WHAT THE TASK REQUIRES: Omit all pictures and transcribe only the lines in the entries below that run from the line with "where $v_1' = 1 - v_1$." through the line with "The same $i_0$".

DATA SUPPLIED:
***
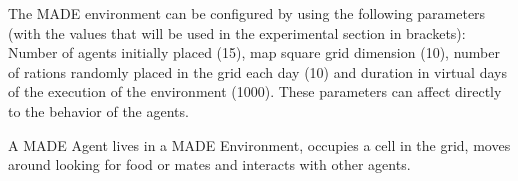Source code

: \documentclass[letterpaper]{article}
\begin{document}

The MADE environment can be configured by using the following parameters (with the values that will be used in the experimental section in brackets): Number of agents initially placed (15), map square grid dimension (10), number of rations randomly placed in the grid each day (10) and duration in virtual days of the  execution of the environment (1000). These parameters can affect directly to the behavior of the agents.


A MADE Agent lives in a MADE Environment, occupies a cell in the grid, moves around looking for food or mates and interacts with other agents.\\
\end{document}
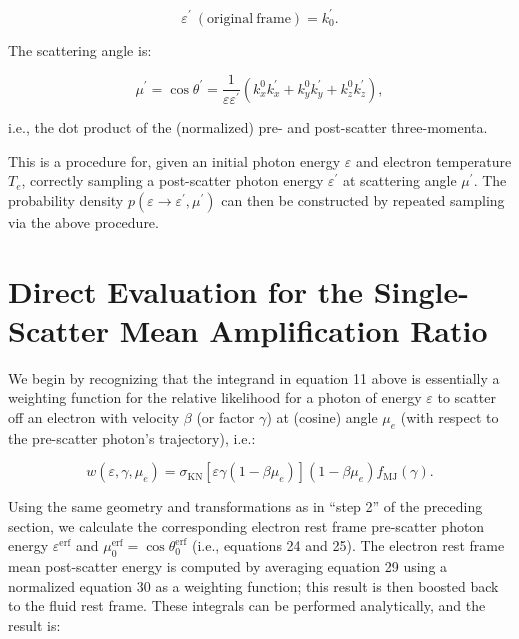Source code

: \documentclass[letterpaper]{article}
\begin{document}
\begin{enumerate}
\begin{equation}
\varepsilon^\prime\ \mathrm{(original\ frame)} = k^\prime_0.
\end{equation}

\noindent The scattering angle is:

\begin{equation}
\mu^\prime = \cos \theta^\prime = \frac{1}{\varepsilon \varepsilon^\prime} (k^0_x k^\prime_x + k^0_y k^\prime_y + k^0_z k^\prime_z), 
\end{equation}

\noindent i.e., the dot product of the (normalized) pre- and post-scatter three-momenta.

\end{enumerate}

This is a procedure for, given an initial photon energy $\varepsilon$ and electron temperature $T_e$, correctly sampling a post-scatter photon energy $\varepsilon^\prime$ at scattering angle $\mu^\prime$. The probability density $p(\varepsilon \to \varepsilon^\prime, \mu^\prime)$ can then be constructed by repeated sampling via the above procedure.

\section*{Direct Evaluation for the Single-Scatter Mean Amplification Ratio}

We begin by recognizing that the integrand in equation 11 above is essentially a weighting function for the relative likelihood for a photon of energy $\varepsilon$ to scatter off an electron with velocity $\beta$ (or factor $\gamma$) at (cosine) angle $\mu_e$ (with respect to the pre-scatter photon's trajectory), i.e.:

\begin{equation}
w\left(\varepsilon, \gamma, \mu_e\right) = \sigma_\mathrm{KN} \left[ \varepsilon \gamma (1 - \beta \mu_e ) \right] (1 - \beta \mu_e) f_\mathrm{MJ} (\gamma).
\end{equation}

\noindent Using the same geometry and transformations as in ``step 2'' of the preceding section, we calculate the corresponding electron rest frame pre-scatter photon energy $\varepsilon^\mathrm{erf}$ and $\mu_0^\mathrm{erf} = \cos \theta_0^\mathrm{erf}$ (i.e., equations 24 and 25). The electron rest frame mean post-scatter energy is computed by averaging equation 29 using a normalized equation 30 as a weighting function; this result is then boosted back to the fluid rest frame. These integrals can be performed analytically, and the result is:
\end{document}
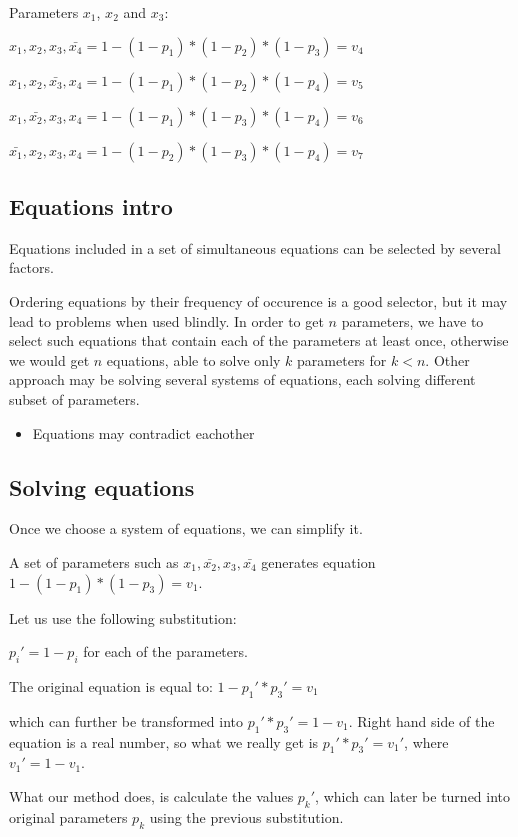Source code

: \documentclass{article}
\begin{document}
Parameters $x_1$, $x_2$ and $x_3$:

$     x_1,       x_2,      x_3, \bar{x_4} = 1-(1-p_1)*(1-p_2)*(1-p_3) = v_4$

$     x_1,       x_2, \bar{x_3},     x_4  = 1-(1-p_1)*(1-p_2)*(1-p_4) = v_5$

$     x_1,  \bar{x_2},      x_3,     x_4  = 1-(1-p_1)*(1-p_3)*(1-p_4) = v_6$

$\bar{x_1},      x_2,       x_3,     x_4  = 1-(1-p_2)*(1-p_3)*(1-p_4) = v_7$

\subsection{Equations intro}


Equations included in a set of simultaneous equations can be selected by several factors. 

Ordering equations by their frequency of occurence is a good selector, but it may lead to problems when used blindly.
In order to get $n$ parameters, we have to select such equations that contain each of the parameters at least once, otherwise we would get $n$ equations, able to solve only $k$ parameters for $k < n$.
Other approach may be solving several systems of equations, each solving different subset of parameters.

\begin{itemize}
    \item Equations may contradict eachother
\end{itemize}

\subsection{Solving equations}

Once we choose a system of equations, we can simplify it.

A set of parameters such as $     x_1,       \bar{x_2},      x_3, \bar{x_4}$ generates equation $1-(1-p_1)*(1-p_3) = v_1$.

Let us use the following substitution:

$p_i' = 1 - p_i$ for each of the parameters.

The original equation is equal to:
$1-p_1'*p_3'=v_1$

which can further be transformed into
$p_1'*p_3' = 1 - v_1$.
Right hand side of the equation is a real number, so what we really get is
$p_1'*p_3' = v_1'$, where $v_1' = 1 - v_1$.

What our method does, is calculate the values $p_k'$, which can later be turned into original parameters $p_k$ using the previous substitution. 
\end{document}
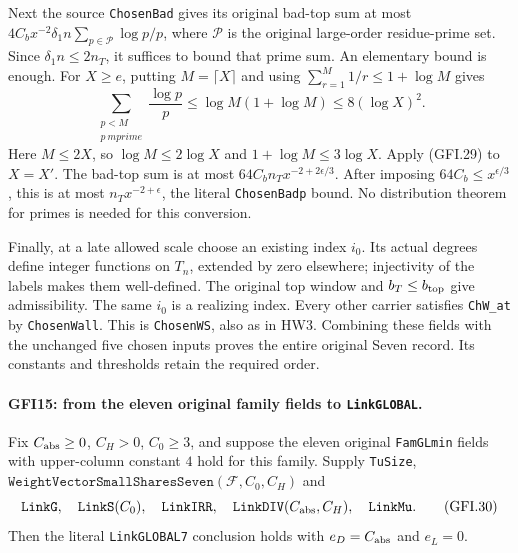 Next the source \texttt{ChosenBad} gives its original bad-top sum
at most
$4C_bx^{-2}\delta_1n\sum_{p\in\mathcal P}\log p/p$, where
$\mathcal P$ is the original large-order residue-prime set.
Since $\delta_1n\le2n_T$, it suffices to bound that prime sum.
An elementary bound is enough.  For $X\ge e$, putting
$M=\lceil X\rceil$ and using $\sum_{r=1}^M1/r\le1+\log M$ gives
\[
 \sum_{\substack{p<M\\p\ {
m prime}}}\frac{\log p}{p}
 \le \log M(1+\log M)\le8(\log X)^2.                  \tag{GFI.29}
\]
Here $M\le2X$, so $\log M\le2\log X$ and
$1+\log M\le3\log X$.  Apply (GFI.29) to $X=X'$.
The bad-top sum is at most
$64C_bn_Tx^{-2+2\epsilon/3}$.  After imposing
$64C_b\le x^{\epsilon/3}$, this is at most
$n_Tx^{-2+\epsilon}$, the literal \texttt{ChosenBadp} bound.
No distribution theorem for primes is needed for this conversion.

Finally, at a late allowed scale choose an existing index $i_0$.
Its actual degrees define integer functions on $T_n$, extended by
zero elsewhere; injectivity of the labels makes them well-defined.
The original top window and $b_T\le b_{\rm top}$ give admissibility.
The same $i_0$ is a realizing index.  Every other carrier satisfies
\texttt{ChW\_at} by \texttt{ChosenWall}.  This is
\texttt{ChosenWS}, also as in HW3.  Combining these fields with the
unchanged five chosen inputs proves the entire original Seven record.
Its constants and thresholds retain the required order.

\paragraph{GFI15: from the eleven original family fields to \texttt{LinkGLOBAL}.}
\label{claim:GFI15}
Fix $C_{\rm abs}\ge0$, $C_H>0$, $C_0\ge3$, and suppose the
eleven original \texttt{FamGLmin} fields with upper-column constant
$4$ hold for this family.  Supply \texttt{TuSize},
$\texttt{WeightVectorSmallSharesSeven}(\mathcal F,C_0,C_H)$ and
\[
 \texttt{LinkG},\quad\texttt{LinkS}(C_0),\quad
 \texttt{LinkIRR},\quad\texttt{LinkDIV}(C_{\rm abs},C_H),\quad
 \texttt{LinkMu}.                                       \tag{GFI.30}
\]
Then the literal \texttt{LinkGLOBAL7} conclusion holds with
$e_D=C_{\rm abs}$ and $e_L=0$.

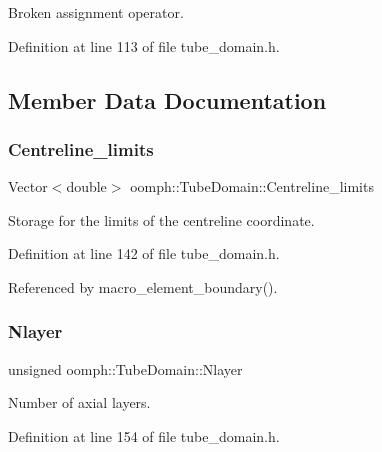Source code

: Broken assignment operator. 



Definition at line 113 of file tube\+\_\+domain.\+h.



\subsection{Member Data Documentation}
\mbox{\label{classoomph_1_1TubeDomain_a472cea9a87841cc70a3b8a65e87f6aff}} 
\subsubsection{\texorpdfstring{Centreline\+\_\+limits}{Centreline\_limits}}
{\footnotesize\ttfamily Vector$<$double$>$ oomph\+::\+Tube\+Domain\+::\+Centreline\+\_\+limits\hspace{0.3cm}{\ttfamily [private]}}



Storage for the limits of the centreline coordinate. 



Definition at line 142 of file tube\+\_\+domain.\+h.



Referenced by macro\+\_\+element\+\_\+boundary().

\mbox{\label{classoomph_1_1TubeDomain_a76d77b0dde9979a92e88d3d0143bf114}} 
\subsubsection{\texorpdfstring{Nlayer}{Nlayer}}
{\footnotesize\ttfamily unsigned oomph\+::\+Tube\+Domain\+::\+Nlayer\hspace{0.3cm}{\ttfamily [private]}}



Number of axial layers. 



Definition at line 154 of file tube\+\_\+domain.\+h.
***
RESPONSE TO THE EXERCISE:
$p_1'*p_3' = v_1'$, where $v_1' = 1 - v_1$.

What our method does, is calculate the values $p_k'$, which can later be turned into original parameters $p_k$ using the previous substitution. 
\end{document}
 Next the source \texttt{ChosenBad} gives its original bad-top sum
at most
$4C_bx^{-2}\delta_1n\sum_{p\in\mathcal P}\log p/p$, where
$\mathcal P$ is the original large-order residue-prime set.
Since $\delta_1n\le2n_T$, it suffices to bound that prime sum.
An elementary bound is enough.  For $X\ge e$, putting
$M=\lceil X\rceil$ and using $\sum_{r=1}^M1/r\le1+\log M$ gives
\[
 \sum_{\substack{p<M\\p\ {
m prime}}}\frac{\log p}{p}
 \le \log M(1+\log M)\le8(\log X)^2.                  \tag{GFI.29}
\]
Here $M\le2X$, so $\log M\le2\log X$ and
$1+\log M\le3\log X$.  Apply (GFI.29) to $X=X'$.
The bad-top sum is at most
$64C_bn_Tx^{-2+2\epsilon/3}$.  After imposing
$64C_b\le x^{\epsilon/3}$, this is at most
$n_Tx^{-2+\epsilon}$, the literal \texttt{ChosenBadp} bound.
No distribution theorem for primes is needed for this conversion.

Finally, at a late allowed scale choose an existing index $i_0$.
Its actual degrees define integer functions on $T_n$, extended by
zero elsewhere; injectivity of the labels makes them well-defined.
The original top window and $b_T\le b_{\rm top}$ give admissibility.
The same $i_0$ is a realizing index.  Every other carrier satisfies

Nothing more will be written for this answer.